# ASSIGNMENT:
For the entries that follow, restate word for word the line containing "- [Week 24 - Charts, heat", the line containing "- [Week 21 - Peltier", and every line that lies between them.

# ENTRIES SUPPLIED:
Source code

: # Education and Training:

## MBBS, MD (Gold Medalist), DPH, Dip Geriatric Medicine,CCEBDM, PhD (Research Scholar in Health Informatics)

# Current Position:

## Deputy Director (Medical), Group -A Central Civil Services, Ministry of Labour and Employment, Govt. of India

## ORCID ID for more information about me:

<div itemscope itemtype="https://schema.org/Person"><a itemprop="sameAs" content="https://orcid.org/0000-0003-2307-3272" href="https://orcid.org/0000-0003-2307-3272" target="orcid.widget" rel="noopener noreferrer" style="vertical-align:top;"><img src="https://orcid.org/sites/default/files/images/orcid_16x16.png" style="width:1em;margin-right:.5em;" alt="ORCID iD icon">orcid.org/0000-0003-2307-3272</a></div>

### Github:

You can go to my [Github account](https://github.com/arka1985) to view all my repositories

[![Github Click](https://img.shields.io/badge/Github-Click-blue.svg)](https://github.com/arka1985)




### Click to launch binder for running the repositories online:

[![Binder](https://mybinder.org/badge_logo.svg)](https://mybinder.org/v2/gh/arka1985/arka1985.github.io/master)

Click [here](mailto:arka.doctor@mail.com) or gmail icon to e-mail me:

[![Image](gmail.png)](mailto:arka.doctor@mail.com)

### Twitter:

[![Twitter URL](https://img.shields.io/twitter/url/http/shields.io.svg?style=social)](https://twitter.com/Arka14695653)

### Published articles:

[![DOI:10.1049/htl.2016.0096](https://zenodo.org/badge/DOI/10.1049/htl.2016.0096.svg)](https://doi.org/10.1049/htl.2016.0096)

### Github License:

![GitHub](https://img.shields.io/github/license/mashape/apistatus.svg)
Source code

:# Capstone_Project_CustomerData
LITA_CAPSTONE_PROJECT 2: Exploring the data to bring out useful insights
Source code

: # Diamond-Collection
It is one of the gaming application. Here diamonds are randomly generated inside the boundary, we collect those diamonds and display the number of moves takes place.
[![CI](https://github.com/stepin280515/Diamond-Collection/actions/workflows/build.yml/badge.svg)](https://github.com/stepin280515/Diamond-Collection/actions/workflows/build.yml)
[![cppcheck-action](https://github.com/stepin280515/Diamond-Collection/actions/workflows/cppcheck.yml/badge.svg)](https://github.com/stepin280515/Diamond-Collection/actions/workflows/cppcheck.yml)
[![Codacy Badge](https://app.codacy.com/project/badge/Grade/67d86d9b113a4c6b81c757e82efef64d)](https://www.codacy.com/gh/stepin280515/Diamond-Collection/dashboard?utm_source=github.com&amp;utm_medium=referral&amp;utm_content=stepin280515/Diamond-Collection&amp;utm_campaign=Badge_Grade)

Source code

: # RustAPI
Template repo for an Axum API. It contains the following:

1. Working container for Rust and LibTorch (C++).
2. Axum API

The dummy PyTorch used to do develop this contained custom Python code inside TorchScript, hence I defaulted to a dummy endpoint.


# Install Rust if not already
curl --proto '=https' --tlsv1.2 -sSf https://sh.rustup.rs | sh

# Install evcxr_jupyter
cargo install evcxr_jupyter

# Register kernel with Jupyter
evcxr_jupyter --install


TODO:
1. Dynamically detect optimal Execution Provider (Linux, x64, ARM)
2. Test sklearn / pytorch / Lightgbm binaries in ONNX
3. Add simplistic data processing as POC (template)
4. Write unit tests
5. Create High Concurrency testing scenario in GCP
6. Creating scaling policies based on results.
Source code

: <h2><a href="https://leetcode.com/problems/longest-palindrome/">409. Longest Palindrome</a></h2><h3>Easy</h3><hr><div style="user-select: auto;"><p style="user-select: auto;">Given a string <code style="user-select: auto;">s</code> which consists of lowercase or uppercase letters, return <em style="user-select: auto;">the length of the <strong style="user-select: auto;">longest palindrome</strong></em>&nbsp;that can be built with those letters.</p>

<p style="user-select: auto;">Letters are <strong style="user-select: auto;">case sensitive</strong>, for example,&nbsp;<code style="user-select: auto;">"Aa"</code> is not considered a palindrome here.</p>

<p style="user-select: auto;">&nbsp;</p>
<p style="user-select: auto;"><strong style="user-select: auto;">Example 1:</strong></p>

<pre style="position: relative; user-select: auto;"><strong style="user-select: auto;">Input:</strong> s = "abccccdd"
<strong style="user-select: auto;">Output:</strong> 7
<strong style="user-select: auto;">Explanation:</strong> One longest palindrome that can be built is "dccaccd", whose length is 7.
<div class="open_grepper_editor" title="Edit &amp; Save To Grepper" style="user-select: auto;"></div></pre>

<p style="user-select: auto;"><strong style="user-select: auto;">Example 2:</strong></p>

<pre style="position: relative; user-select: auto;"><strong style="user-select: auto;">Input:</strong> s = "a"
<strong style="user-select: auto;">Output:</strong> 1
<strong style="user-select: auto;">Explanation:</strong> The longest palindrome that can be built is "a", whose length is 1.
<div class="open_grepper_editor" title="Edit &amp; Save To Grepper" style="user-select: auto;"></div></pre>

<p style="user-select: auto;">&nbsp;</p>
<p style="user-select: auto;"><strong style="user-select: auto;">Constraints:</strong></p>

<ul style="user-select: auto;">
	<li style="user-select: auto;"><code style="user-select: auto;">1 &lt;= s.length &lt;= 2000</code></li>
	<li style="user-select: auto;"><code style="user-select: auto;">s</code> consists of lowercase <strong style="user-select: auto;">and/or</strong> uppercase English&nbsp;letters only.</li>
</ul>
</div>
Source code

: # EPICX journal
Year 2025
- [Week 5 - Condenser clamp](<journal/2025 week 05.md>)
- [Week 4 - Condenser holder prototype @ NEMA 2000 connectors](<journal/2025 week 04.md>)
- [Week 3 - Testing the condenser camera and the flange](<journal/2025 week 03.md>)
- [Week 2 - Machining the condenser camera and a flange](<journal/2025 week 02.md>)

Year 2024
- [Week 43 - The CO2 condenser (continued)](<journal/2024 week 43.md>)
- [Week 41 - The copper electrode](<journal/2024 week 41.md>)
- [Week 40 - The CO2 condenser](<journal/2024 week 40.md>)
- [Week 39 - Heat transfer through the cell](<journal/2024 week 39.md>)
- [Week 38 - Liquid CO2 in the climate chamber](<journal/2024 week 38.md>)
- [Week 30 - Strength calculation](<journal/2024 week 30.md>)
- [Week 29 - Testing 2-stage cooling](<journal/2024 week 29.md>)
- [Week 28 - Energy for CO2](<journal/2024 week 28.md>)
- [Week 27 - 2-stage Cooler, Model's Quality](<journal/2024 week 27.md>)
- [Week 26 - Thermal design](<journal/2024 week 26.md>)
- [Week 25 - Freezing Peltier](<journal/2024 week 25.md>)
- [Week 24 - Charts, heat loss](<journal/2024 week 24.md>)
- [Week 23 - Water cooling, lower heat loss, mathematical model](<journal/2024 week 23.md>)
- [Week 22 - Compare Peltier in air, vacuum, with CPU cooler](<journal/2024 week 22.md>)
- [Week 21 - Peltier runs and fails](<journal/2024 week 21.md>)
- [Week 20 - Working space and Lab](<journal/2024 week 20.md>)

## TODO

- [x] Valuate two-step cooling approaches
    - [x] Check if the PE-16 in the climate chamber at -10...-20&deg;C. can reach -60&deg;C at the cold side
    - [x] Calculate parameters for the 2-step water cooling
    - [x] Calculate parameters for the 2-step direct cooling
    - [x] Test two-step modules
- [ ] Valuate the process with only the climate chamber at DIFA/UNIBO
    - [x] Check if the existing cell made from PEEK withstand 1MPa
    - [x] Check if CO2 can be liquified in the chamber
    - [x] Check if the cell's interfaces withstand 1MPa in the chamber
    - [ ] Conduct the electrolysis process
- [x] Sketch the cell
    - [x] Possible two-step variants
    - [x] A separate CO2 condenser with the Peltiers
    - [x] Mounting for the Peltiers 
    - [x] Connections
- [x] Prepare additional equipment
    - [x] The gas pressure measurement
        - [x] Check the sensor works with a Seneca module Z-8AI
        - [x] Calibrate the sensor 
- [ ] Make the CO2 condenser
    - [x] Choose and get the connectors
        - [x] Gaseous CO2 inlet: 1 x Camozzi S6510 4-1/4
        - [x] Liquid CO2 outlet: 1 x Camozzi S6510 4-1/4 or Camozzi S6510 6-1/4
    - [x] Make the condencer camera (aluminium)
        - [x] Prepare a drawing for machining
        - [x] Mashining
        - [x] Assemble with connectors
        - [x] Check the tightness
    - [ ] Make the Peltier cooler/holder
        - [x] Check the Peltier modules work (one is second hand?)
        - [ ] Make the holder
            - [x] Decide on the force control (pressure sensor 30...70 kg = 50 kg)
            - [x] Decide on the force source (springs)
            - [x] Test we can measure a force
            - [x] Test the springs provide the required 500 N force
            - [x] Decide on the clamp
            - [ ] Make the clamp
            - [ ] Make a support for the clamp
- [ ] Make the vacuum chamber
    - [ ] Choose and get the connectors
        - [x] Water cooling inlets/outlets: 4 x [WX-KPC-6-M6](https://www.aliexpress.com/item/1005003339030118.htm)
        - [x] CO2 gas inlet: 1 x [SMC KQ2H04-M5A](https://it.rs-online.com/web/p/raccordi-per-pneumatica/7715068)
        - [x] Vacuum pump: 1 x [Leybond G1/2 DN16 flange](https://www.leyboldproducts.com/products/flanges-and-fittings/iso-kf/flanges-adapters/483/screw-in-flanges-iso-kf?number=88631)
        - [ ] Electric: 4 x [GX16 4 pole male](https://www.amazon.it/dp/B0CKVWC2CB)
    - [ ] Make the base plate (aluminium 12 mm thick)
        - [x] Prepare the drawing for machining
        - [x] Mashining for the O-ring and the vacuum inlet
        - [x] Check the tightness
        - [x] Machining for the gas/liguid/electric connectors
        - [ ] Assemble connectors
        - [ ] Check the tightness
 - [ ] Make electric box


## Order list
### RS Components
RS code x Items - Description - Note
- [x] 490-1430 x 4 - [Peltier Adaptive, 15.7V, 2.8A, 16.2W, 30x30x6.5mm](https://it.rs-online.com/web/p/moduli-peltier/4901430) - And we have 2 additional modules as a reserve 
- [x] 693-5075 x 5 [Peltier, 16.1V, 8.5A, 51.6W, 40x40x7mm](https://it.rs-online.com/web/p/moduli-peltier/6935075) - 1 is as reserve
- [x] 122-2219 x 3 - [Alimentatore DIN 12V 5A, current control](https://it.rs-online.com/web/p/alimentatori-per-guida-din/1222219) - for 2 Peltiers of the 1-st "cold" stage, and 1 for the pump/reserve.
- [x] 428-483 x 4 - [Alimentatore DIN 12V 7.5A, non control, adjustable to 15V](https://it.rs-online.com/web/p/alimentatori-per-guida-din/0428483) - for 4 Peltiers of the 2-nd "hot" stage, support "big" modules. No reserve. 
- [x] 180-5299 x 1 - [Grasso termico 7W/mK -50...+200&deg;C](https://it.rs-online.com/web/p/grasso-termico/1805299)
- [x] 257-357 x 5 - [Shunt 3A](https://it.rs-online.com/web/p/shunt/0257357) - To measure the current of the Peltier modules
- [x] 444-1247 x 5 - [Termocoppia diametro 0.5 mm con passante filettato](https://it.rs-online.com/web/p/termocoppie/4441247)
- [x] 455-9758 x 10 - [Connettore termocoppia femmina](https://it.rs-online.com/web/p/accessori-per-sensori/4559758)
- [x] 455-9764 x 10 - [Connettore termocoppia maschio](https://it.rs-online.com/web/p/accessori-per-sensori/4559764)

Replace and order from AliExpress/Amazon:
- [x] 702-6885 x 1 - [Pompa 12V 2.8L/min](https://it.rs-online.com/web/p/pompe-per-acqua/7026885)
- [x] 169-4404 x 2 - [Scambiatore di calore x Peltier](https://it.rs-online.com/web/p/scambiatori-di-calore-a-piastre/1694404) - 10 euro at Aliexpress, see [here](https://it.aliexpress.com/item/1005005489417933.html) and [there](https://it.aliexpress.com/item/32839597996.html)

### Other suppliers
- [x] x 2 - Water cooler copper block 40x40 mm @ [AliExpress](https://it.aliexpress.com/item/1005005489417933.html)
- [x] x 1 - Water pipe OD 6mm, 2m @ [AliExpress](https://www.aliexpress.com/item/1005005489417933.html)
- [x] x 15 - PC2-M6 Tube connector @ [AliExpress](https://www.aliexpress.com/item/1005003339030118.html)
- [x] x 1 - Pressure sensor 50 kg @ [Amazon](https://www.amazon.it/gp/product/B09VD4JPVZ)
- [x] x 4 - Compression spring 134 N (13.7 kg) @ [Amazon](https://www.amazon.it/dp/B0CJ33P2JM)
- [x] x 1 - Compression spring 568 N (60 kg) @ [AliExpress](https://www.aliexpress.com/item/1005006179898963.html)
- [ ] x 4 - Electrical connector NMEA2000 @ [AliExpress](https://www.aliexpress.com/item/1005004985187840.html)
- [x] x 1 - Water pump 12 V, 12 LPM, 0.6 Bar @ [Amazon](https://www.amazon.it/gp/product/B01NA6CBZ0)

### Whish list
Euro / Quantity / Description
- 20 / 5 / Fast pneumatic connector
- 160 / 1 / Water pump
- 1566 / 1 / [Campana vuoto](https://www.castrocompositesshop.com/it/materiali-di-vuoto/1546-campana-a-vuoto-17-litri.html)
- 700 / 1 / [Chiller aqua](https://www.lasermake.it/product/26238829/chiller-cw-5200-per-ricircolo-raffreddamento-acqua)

# OUTPUT FOR THIS TASK:
- [Week 24 - Charts, heat loss](<journal/2024 week 24.md>)
- [Week 23 - Water cooling, lower heat loss, mathematical model](<journal/2024 week 23.md>)
- [Week 22 - Compare Peltier in air, vacuum, with CPU cooler](<journal/2024 week 22.md>)
- [Week 21 - Peltier runs and fails](<journal/2024 week 21.md>)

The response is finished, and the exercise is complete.